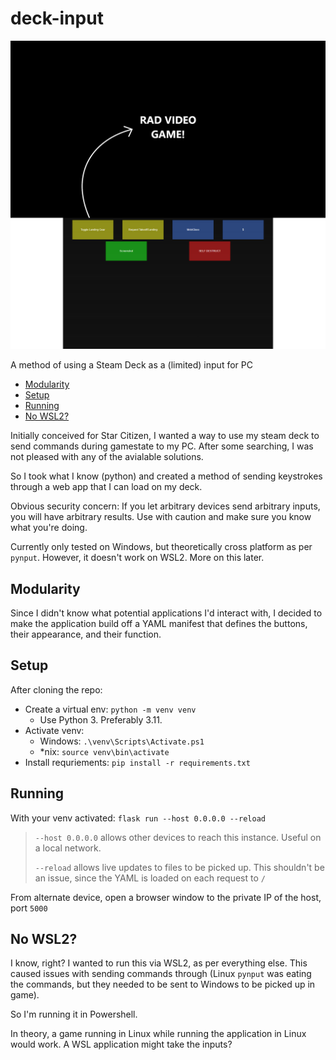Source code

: # deck-input

![Example Image](/readme_images/example.png)

A method of using a Steam Deck as a (limited) input for PC

<!-- START doctoc generated TOC please keep comment here to allow auto update -->
<!-- DON'T EDIT THIS SECTION, INSTEAD RE-RUN doctoc TO UPDATE -->

- [Modularity](#modularity)
- [Setup](#setup)
- [Running](#running)
- [No WSL2?](#no-wsl2)

<!-- END doctoc generated TOC please keep comment here to allow auto update -->

Initially conceived for Star Citizen, I wanted a way to use my steam deck to
send commands during gamestate to my PC. After some searching, I was not pleased
with any of the avialable solutions.

So I took what I know (python) and created a method of sending keystrokes
through a web app that I can load on my deck.

Obvious security concern: If you let arbitrary devices send arbitrary inputs,
you will have arbitrary results. Use with caution and make sure you know what
you're doing.

Currently only tested on Windows, but theoretically cross platform as per
`pynput`. However, it doesn't work on WSL2. More on this later.

## Modularity

Since I didn't know what potential applications I'd interact with, I decided to
make the application build off a YAML manifest that defines the buttons,
their appearance, and their function.

## Setup

After cloning the repo:

- Create a virtual env: `python -m venv venv`
  - Use Python 3. Preferably 3.11.
- Activate venv:
  - Windows: `.\venv\Scripts\Activate.ps1`
  - *nix: `source venv\bin\activate`
- Install requriements: `pip install -r requirements.txt`

## Running

With your venv activated:
`flask run --host 0.0.0.0 --reload`

> `--host 0.0.0.0` allows other devices to reach this instance. Useful on a
> local network.
>
> `--reload` allows live updates to files to be picked up. This shouldn't be an
> issue, since the YAML is loaded on each request to `/`

From alternate device, open a browser window to the private IP of the host,
port `5000`

## No WSL2?

I know, right? I wanted to run this via WSL2, as per everything else. This
caused issues with sending commands through (Linux `pynput` was eating the
commands, but they needed to be sent to Windows to be picked up in game).

So I'm running it in Powershell.

In theory, a game running in Linux while running the application in Linux would
work. A WSL application might take the inputs?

● ● ● ●

> Task goal
The whole listing must be transcribed exactly. No pictures belong in the copy.

> Output for this task
Source code

: # deck-input

![Example Image](/readme_images/example.png)

A method of using a Steam Deck as a (limited) input for PC

<!-- START doctoc generated TOC please keep comment here to allow auto update -->
<!-- DON'T EDIT THIS SECTION, INSTEAD RE-RUN doctoc TO UPDATE -->

- [Modularity](#modularity)
- [Setup](#setup)
- [Running](#running)
- [No WSL2?](#no-wsl2)

<!-- END doctoc generated TOC please keep comment here to allow auto update -->

Initially conceived for Star Citizen, I wanted a way to use my steam deck to
send commands during gamestate to my PC. After some searching, I was not pleased
with any of the avialable solutions.

So I took what I know (python) and created a method of sending keystrokes
through a web app that I can load on my deck.

Obvious security concern: If you let arbitrary devices send arbitrary inputs,
you will have arbitrary results. Use with caution and make sure you know what
you're doing.

Currently only tested on Windows, but theoretically cross platform as per
`pynput`. However, it doesn't work on WSL2. More on this later.

## Modularity

Since I didn't know what potential applications I'd interact with, I decided to
make the application build off a YAML manifest that defines the buttons,
their appearance, and their function.

## Setup

After cloning the repo:

- Create a virtual env: `python -m venv venv`
  - Use Python 3. Preferably 3.11.
- Activate venv:
  - Windows: `.\venv\Scripts\Activate.ps1`
  - *nix: `source venv\bin\activate`
- Install requriements: `pip install -r requirements.txt`

## Running

With your venv activated:
`flask run --host 0.0.0.0 --reload`

> `--host 0.0.0.0` allows other devices to reach this instance. Useful on a
> local network.
>
> `--reload` allows live updates to files to be picked up. This shouldn't be an
> issue, since the YAML is loaded on each request to `/`

From alternate device, open a browser window to the private IP of the host,
port `5000`

## No WSL2?

I know, right? I wanted to run this via WSL2, as per everything else. This
caused issues with sending commands through (Linux `pynput` was eating the
commands, but they needed to be sent to Windows to be picked up in game).

So I'm running it in Powershell.

In theory, a game running in Linux while running the application in Linux would
work. A WSL application might take the inputs?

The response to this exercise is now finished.